— Task —
Report every line in the listing below where the string "design" shows up.

— Given data —
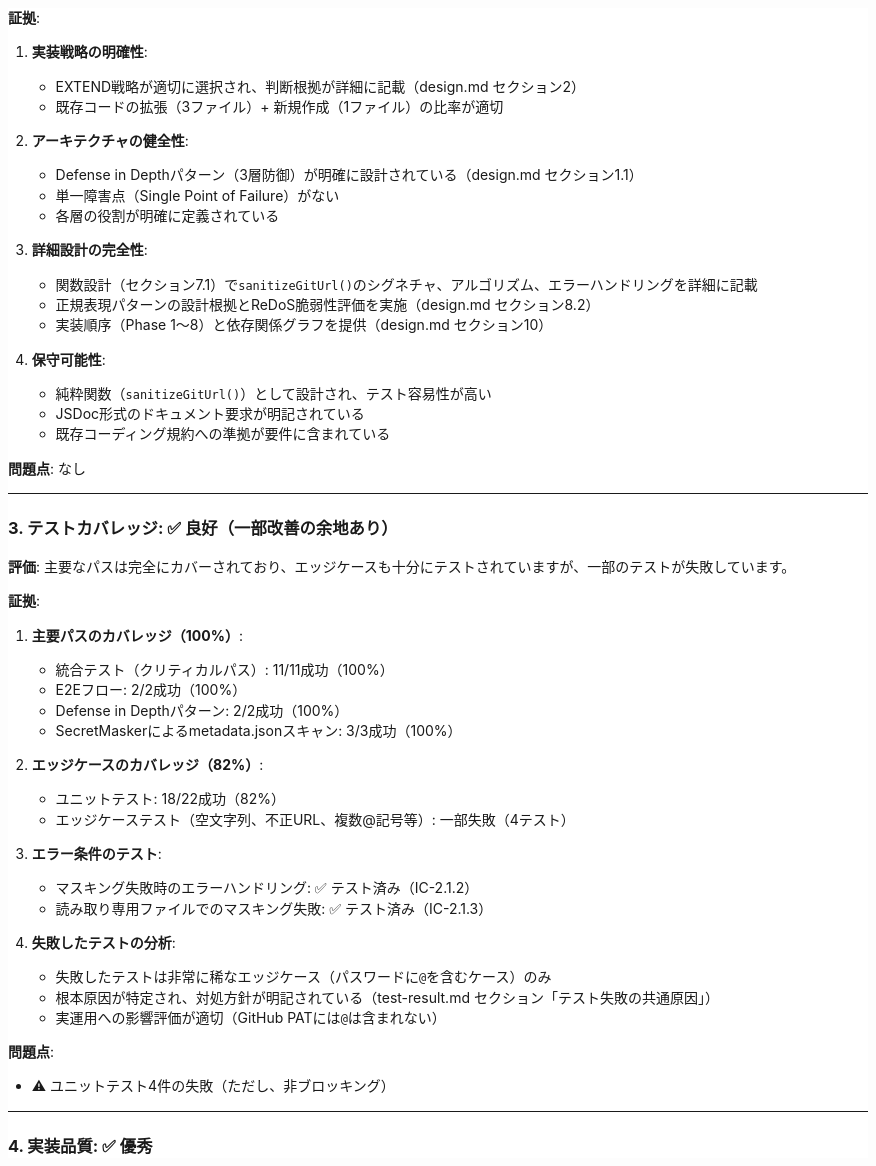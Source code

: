 **証拠**:

1. **実装戦略の明確性**:
   - EXTEND戦略が適切に選択され、判断根拠が詳細に記載（design.md セクション2）
   - 既存コードの拡張（3ファイル）+ 新規作成（1ファイル）の比率が適切

2. **アーキテクチャの健全性**:
   - Defense in Depthパターン（3層防御）が明確に設計されている（design.md セクション1.1）
   - 単一障害点（Single Point of Failure）がない
   - 各層の役割が明確に定義されている

3. **詳細設計の完全性**:
   - 関数設計（セクション7.1）で`sanitizeGitUrl()`のシグネチャ、アルゴリズム、エラーハンドリングを詳細に記載
   - 正規表現パターンの設計根拠とReDoS脆弱性評価を実施（design.md セクション8.2）
   - 実装順序（Phase 1〜8）と依存関係グラフを提供（design.md セクション10）

4. **保守可能性**:
   - 純粋関数（`sanitizeGitUrl()`）として設計され、テスト容易性が高い
   - JSDoc形式のドキュメント要求が明記されている
   - 既存コーディング規約への準拠が要件に含まれている

**問題点**: なし

---

### 3. テストカバレッジ: ✅ 良好（一部改善の余地あり）

**評価**: 主要なパスは完全にカバーされており、エッジケースも十分にテストされていますが、一部のテストが失敗しています。

**証拠**:

1. **主要パスのカバレッジ（100%）**:
   - 統合テスト（クリティカルパス）: 11/11成功（100%）
   - E2Eフロー: 2/2成功（100%）
   - Defense in Depthパターン: 2/2成功（100%）
   - SecretMaskerによるmetadata.jsonスキャン: 3/3成功（100%）

2. **エッジケースのカバレッジ（82%）**:
   - ユニットテスト: 18/22成功（82%）
   - エッジケーステスト（空文字列、不正URL、複数@記号等）: 一部失敗（4テスト）

3. **エラー条件のテスト**:
   - マスキング失敗時のエラーハンドリング: ✅ テスト済み（IC-2.1.2）
   - 読み取り専用ファイルでのマスキング失敗: ✅ テスト済み（IC-2.1.3）

4. **失敗したテストの分析**:
   - 失敗したテストは非常に稀なエッジケース（パスワードに`@`を含むケース）のみ
   - 根本原因が特定され、対処方針が明記されている（test-result.md セクション「テスト失敗の共通原因」）
   - 実運用への影響評価が適切（GitHub PATには`@`は含まれない）

**問題点**:
- ⚠️ ユニットテスト4件の失敗（ただし、非ブロッキング）

---

### 4. 実装品質: ✅ 優秀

— Exercise answer —
   - EXTEND戦略が適切に選択され、判断根拠が詳細に記載（design.md セクション2）
   - Defense in Depthパターン（3層防御）が明確に設計されている（design.md セクション1.1）
   - 正規表現パターンの設計根拠とReDoS脆弱性評価を実施（design.md セクション8.2）
   - 実装順序（Phase 1〜8）と依存関係グラフを提供（design.md セクション10）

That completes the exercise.